Vous pensez que j'exagère? C'est un Tunisien, à Saguenay pour ses études, qui m'a expliqué ses moeurs, la semaine dernière. Ce dernier venait de me demander pourquoi il ne voyait pas beaucoup de pitbulls dans la région. La discussion est venue sur le sujet, car il venait de m'entendre commenter la mort de la dame attaquée par un chien.

Après lui avoir raconté l'événement, il m'avoue que ces attaques surviennent fréquemment dans son pays. Mais ce sont principalement des voleurs ou des criminels qui se font manger par un de ces chiens.
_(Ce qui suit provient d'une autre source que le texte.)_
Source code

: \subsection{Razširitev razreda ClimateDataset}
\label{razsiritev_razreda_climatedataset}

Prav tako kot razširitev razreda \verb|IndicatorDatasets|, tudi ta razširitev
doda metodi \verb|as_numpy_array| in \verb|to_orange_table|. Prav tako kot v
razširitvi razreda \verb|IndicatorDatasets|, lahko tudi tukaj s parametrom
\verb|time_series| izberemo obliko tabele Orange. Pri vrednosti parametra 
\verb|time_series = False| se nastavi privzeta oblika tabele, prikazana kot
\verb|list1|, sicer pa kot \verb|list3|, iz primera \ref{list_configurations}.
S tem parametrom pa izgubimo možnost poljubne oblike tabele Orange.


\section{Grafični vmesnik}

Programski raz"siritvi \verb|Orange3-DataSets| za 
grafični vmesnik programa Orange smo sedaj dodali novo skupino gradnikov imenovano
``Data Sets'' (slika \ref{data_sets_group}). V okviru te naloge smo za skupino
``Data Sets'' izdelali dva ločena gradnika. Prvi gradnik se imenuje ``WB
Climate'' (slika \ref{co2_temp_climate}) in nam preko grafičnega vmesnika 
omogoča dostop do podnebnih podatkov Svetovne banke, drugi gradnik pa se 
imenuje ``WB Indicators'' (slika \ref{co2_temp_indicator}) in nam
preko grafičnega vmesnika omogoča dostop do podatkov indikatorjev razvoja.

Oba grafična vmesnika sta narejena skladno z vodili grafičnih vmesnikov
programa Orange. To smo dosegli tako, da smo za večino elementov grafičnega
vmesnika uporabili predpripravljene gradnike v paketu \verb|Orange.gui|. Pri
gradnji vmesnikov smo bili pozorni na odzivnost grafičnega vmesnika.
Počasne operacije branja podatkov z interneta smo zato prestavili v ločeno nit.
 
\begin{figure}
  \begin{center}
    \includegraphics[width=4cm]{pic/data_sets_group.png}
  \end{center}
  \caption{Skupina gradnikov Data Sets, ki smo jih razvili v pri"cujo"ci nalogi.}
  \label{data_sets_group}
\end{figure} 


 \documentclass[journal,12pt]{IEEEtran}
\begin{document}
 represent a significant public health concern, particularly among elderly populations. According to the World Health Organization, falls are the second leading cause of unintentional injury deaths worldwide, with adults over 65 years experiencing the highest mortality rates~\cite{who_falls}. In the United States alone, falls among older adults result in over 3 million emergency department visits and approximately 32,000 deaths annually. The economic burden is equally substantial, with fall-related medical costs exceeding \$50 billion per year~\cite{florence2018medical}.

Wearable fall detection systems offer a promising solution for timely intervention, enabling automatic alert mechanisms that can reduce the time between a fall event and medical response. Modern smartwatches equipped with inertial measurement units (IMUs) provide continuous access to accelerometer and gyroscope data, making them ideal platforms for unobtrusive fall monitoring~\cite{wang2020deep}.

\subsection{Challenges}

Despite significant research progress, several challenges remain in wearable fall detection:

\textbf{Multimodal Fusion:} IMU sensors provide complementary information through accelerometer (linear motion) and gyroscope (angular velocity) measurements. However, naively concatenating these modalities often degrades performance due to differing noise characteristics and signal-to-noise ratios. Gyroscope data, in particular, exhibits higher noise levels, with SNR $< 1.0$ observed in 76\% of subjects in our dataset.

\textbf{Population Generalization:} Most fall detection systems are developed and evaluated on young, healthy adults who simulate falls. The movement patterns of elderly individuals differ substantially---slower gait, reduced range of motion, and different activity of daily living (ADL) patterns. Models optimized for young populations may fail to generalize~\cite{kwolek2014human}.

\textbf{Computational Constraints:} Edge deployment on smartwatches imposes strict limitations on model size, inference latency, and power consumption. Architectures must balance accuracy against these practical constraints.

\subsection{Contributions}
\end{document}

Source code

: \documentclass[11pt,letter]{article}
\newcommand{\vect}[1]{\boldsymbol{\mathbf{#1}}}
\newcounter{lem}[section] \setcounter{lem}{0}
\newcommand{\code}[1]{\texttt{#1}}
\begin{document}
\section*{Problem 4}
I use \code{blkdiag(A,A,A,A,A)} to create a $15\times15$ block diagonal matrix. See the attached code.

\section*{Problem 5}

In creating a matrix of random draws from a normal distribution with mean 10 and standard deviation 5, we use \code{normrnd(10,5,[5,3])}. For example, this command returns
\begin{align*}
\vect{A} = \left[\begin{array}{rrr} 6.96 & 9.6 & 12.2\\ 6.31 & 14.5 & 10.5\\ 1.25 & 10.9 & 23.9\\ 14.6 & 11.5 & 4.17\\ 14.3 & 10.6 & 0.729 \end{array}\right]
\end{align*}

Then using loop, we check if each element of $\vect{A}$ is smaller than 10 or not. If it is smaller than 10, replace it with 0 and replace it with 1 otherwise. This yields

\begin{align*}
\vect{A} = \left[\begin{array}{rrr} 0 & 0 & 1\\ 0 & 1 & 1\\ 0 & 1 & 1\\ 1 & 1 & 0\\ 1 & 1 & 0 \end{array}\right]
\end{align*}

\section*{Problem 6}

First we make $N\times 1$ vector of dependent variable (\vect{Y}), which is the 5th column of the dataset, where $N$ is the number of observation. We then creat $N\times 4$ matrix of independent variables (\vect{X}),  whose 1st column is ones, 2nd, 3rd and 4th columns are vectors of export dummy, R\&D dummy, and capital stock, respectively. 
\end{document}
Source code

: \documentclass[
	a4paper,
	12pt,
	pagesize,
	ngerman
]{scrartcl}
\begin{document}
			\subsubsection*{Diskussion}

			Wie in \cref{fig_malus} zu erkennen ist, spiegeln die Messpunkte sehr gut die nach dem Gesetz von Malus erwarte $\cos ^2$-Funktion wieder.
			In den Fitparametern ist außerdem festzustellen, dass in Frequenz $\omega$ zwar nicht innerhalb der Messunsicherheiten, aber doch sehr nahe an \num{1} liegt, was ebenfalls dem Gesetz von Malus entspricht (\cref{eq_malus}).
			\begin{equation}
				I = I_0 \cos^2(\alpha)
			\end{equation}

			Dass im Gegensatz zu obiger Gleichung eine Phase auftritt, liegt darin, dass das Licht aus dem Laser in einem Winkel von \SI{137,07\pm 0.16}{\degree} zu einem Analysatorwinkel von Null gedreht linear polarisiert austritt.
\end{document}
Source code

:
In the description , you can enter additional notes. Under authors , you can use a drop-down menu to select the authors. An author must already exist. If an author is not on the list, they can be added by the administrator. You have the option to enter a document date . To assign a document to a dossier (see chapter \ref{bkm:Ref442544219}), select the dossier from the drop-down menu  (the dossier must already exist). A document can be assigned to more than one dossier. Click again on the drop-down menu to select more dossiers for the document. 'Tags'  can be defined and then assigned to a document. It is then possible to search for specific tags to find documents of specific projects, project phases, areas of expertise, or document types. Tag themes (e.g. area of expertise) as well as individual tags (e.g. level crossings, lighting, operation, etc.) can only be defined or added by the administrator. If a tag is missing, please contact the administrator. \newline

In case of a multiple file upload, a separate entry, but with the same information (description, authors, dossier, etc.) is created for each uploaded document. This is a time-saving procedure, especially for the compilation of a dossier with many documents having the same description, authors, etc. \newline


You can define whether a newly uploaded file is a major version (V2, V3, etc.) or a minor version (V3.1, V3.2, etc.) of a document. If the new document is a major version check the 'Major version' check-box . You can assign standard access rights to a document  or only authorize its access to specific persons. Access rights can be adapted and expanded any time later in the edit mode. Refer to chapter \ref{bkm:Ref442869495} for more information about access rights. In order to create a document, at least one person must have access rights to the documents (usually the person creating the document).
Parce que dans son pays, les pitbulls et autres races dont, cane curso et rottweiler, servent de système d'alarme. Ils sont de véritables chiens de garde. Et la plupart des gens de l'île où il vit en possèdent.

Lui, il en a deux dans sa maison. «Ils ne sont pas méchants avec nous», insiste-t-il. Mais s'il reçoit de la visite, il doit les attacher, admet-il.

Il ne prend pas de marche dans son quartier avec son toutou. Pour l'entraîner, il l'attache à son véhicule ou à une roue de tracteur. Le chien est assez fort pour faire rouler la voiture. Et un gros steak l'attend à la fin de la course. J'étais sceptique au départ, mais il m'a montré des vidéos sur YouTube. Et en effet, c'est une pratique courante.

Difficile de juger quand on se trouve à des milliers de kilomètres. Peut-être que leur façon de faire est vraiment efficace pour contrer le crime. Mais je dois avouer que cette façon me semble farfelue, du moins, pour notre réalité. Aussi farfelue que notre relation envers les animaux peut l'être pour ce Tunisien. Il n'a pu s'empêcher de rire lorsqu'il a su que mon chien était un golden retriever. Un voleur n'aurait en effet qu'à lui flatter la tête pour rentrer dans ma maison. «Pourquoi tu as ce chien? Il sert à quoi?», m'a-t-il tout bonnement demandé. «Je voulais un compagnon pour faire des randonnées.»

Ouin... Ma raison n'est sans doute pas mieux que la sienne.